Para Ângelo Franzão, vice-presidente e diretor de mídia da McCann-Erickson, não só o preço, mas também o avanço tecnológico vai dizer para onde o mercado publicitário vai caminhar. "Até agora, tudo é muito incipiente", diz Franzão. A interatividade, por exemplo, que alavancaria as chances de contato do público com a marca, e mesmo a venda de produtos via TV, não estará disponível nos primeiros meses. "Mas, no futuro, será uma vantagem saber quantos telespectadores interagiram com determinado comercial, quantos o assistiram quando estavam em casa e qual foi a audiência da campanha nos celulares", diz Franzão, que também preside o Grupo de Mídia de São Paulo, que reúne os profissionais que decidem, nas agências, para quais meios e veículos vai a verba dos anunciantes.

 

Paulo Gregoraci, co-presidente da W/Brasil, afirma que qualquer iniciativa publicitária de fôlego só será tomada quando a nova tecnologia abranger a base da pirâmide. "A presença da TV aberta em quase 100% dos lares do país faz do Brasil um mercado atípico", diz. "Ainda é preciso tempo para entendermos quais são as nossas oportunidades e sabermos como explorá-las".

 

Ronald Siqueira Barbosa, consultor técnico da Associação Brasileira das Emissoras de Rádio e Televisão (Abert), concorda. "O modelo tecnológico já foi definido, mas o modelo de negócio ainda está em aberto", afirma. O modelo de radiodifusão brasileiro, lembra, permanece o mesmo - ou seja, só uma afiliada da emissora, que detém a licença do governo, pode retransmitir o sinal digital. Ainda está em aberto como será o modelo de negócio em outros tipos de meios, como o celular, por exemplo.

 

A portabilidade é justamente um dos grandes atributos prometidos pela TV digital: será possível assistir a programação a caminho do trabalho, de casa, na rua, no celular, no elevador etc.
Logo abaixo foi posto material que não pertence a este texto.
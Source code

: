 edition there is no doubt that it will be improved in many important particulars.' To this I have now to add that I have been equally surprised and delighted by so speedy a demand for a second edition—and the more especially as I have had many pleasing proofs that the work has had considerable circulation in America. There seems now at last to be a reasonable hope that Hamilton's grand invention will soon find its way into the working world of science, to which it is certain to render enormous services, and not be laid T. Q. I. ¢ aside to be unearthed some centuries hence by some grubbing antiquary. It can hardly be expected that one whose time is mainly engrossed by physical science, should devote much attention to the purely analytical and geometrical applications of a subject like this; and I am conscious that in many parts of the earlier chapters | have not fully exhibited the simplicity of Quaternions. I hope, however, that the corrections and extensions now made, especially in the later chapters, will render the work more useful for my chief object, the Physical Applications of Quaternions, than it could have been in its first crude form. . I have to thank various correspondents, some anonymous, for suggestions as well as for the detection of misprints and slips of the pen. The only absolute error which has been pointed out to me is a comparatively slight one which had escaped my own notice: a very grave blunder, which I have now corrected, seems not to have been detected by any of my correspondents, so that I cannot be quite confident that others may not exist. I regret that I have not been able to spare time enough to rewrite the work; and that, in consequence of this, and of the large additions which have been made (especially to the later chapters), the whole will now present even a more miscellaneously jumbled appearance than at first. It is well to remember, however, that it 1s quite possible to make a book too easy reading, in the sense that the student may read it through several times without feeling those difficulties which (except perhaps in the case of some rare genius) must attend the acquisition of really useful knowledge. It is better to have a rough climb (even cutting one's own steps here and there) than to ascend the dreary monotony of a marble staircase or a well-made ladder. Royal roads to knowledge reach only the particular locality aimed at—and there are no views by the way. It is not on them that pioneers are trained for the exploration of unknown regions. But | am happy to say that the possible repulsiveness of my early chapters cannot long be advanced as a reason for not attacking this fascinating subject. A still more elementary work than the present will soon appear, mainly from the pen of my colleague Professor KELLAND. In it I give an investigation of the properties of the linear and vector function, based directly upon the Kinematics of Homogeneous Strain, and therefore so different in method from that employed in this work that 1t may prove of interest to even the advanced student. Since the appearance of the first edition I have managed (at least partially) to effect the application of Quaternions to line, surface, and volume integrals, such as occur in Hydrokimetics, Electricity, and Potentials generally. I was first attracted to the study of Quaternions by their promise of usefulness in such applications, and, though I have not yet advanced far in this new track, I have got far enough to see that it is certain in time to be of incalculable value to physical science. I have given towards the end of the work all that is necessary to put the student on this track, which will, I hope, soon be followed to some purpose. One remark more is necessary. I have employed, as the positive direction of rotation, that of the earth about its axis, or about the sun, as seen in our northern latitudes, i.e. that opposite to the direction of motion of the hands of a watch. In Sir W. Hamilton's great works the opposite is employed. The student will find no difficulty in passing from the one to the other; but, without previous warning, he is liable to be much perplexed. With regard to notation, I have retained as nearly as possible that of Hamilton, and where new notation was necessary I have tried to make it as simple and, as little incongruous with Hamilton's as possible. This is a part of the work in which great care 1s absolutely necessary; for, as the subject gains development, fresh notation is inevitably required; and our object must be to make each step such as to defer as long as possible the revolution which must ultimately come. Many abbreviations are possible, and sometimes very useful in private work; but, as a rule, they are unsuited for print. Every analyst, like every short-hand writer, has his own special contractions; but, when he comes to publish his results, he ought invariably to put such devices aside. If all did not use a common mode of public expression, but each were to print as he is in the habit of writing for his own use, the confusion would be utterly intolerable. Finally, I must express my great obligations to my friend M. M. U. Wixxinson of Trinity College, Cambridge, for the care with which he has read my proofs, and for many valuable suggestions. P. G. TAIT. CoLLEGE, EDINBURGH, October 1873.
O problema é saber quem terá direito a explorar essa facilidade.

 

Outro atributo que pode ser desbravado com a nova tecnologia é a segmentação: cada emissora terá a chance de oferecer mais de uma opção de programa no mesmo horário, abrangendo assim públicos distintos.

 

Mas essa oportunidade, até o momento, não despertou a atenção das redes de TV. "Não vejo um movimento em direção à multiprogramação", diz Paulo Henrique Castro, gerente do departamento de projetos de transmissão digital da TV Globo e coordenador do módulo técnico do Fórum do SBTVD.

 

Segundo Castro, com a TV digital, cada emissora poderá explorar de quatro a seis canais com definição de imagem padrão. "Mas quanto mais canais ela transmitir, menor será a qualidade geral da sua transmissão", diz. O técnico acredita que as emissoras não vão bancar custos maiores de produção, que ainda poderiam reduzir a qualidade da sua imagem, sem que o faturamento publicitário seja substancialmente maior. "Não é porque a rede exibe quatro canais que a receita dela vai quadruplicar", diz Castro. Franzão, do Grupo de Mídia, assina embaixo. "O preço da inserção deverá ser adequado ao tamanho da audiência e ao interesse do anunciante".